La prise de décision « orientée par les données » dépend largement de la possibilité à exploiter des données qui seront transformées en indicateurs pertinents. Cela conduit souvent à des conversations sur la propriété des données, la responsabilité, la visibilité, la qualité, etc.
En cela, le déploiement d’un modèle d’intendance ou d’intendance des données distribuées doit faciliter la gouvernance et, idéalement, favoriser l’obtention de résultats positifs pour l’entreprise.
Or les deux approches sont fréquemment confondues. Cet article vise à dissiper tout malentendu, en clarifiant la différence entre ces deux termes et en expliquant pourquoi les organisations devraient envisager d’utiliser l’un de ces modèles pour gérer leurs données.
Intendance de données vs intendance de données distribuée
Dans l’entreprise, les data stewards doivent être des points de contact importants. Ils sont responsables du cycle de vie des données, ils pilotent tout ou partie de la gouvernance et sont parfois aux commandes des accès.
Dans de nombreux cas, l’intendance de données (data stewardship en VO) est une fonction centrale rattachée à la DSI ou à une entité transverse. Dans ce cas-là, elle est confiée à une équipe d’experts de la gouvernance de données et des accès.
Au contraire, l’intendance distribuée de données est un cadre qui permet aux équipes les plus proches des données de gérer tout ou partie des traitements et des accès.

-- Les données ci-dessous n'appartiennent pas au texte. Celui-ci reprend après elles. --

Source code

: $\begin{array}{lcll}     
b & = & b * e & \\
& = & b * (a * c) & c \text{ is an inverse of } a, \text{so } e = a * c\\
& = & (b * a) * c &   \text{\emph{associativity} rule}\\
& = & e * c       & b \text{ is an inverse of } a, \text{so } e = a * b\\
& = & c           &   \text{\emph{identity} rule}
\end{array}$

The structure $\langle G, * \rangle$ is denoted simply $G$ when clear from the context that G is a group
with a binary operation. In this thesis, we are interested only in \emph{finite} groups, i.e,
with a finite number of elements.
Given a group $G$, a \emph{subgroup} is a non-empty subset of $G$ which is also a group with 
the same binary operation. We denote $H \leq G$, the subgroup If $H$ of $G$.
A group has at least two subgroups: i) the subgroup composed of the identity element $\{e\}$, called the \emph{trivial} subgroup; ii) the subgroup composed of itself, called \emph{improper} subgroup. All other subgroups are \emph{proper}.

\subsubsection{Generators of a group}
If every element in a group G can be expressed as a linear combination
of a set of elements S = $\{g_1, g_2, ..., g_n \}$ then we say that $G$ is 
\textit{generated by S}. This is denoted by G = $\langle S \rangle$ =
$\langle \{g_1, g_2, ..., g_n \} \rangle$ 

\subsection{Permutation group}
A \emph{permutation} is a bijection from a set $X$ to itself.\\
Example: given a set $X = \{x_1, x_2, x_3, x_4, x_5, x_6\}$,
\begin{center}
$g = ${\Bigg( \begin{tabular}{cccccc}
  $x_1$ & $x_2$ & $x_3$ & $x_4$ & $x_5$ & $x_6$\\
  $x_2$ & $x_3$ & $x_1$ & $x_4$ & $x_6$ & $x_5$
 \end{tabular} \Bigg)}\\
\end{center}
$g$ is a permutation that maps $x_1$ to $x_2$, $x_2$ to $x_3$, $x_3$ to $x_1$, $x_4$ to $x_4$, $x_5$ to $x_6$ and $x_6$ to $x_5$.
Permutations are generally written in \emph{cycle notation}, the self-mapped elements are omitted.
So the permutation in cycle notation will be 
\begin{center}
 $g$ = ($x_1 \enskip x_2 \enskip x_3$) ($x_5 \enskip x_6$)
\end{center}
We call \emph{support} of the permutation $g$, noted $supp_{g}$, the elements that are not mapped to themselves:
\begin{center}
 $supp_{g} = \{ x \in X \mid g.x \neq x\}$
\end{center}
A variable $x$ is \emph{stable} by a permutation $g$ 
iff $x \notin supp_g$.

Ici, la gestion des données est décentralisée et réside au sein de l’unité opérationnelle.
Dans les faits, la notion de data stewardship infuse mal dans les entreprises, car de nombreuses organisations ne définissent pas clairement le rôle de data steward. Il est essentiel de formaliser ce rôle pour éviter toute confusion ou désillusion.
En la matière, les programmes efficaces débutent par la mise en place de la gestion et la gouvernance des données d’une organisation. Les éléments clés comprennent le triptyque de l’intendance des données : les personnes, la technologie et les processus.
- Le terme « personne » désigne les compétences du personnel en matière de traitement de données.
- La technologie englobe la connaissance des systèmes de données.
- Les processus couvrent la compréhension de l’emplacement des données pertinentes et de ce qui est disponible pour les différents projets.
Jusque-là, les deux modèles d’intendance cités plus haut ne divergent pas.
Peu importe si cette orchestration est décentralisée ou non, les programmes d’intendance peuvent s’appuyer sur des approches « orienté client », « measurment driven » (à savoir d’identification des risques majeurs et de leur surveillance), ou encore Lean Six Sigma, une méthodologie visant à une amélioration continue de la qualité des données « tout en supprimant les déchets, les temps morts et les gaspillages ».
Comment mettre en place une intendance des données efficace
Ainsi, pour mettre en place une politique de data stewardship efficace, trois éléments fondamentaux sont nécessaires : la culture organisationnelle, la gestion et la supervision des données.
- Culture organisationnelle. Un data steward ne peut réussir sa mission que si les dirigeants de l’entreprise soutiennent et intègrent sa vision. La clarté sur la propriété des données, la suppression des cloisonnements internes, la réutilisation des données et leur partage dans l’ensemble de l’entreprise donnent aux responsables de l’intendance la capacité d’aller au-delà de la gestion des règles et des accès.
- Gestion des données. La définition, la gestion, le suivi et l’amélioration de la qualité des données requièrent une attention particulière à leur origine, à leur architecture, à la manière dont elles sont administrées, à leur sécurité et aux droits d’accès.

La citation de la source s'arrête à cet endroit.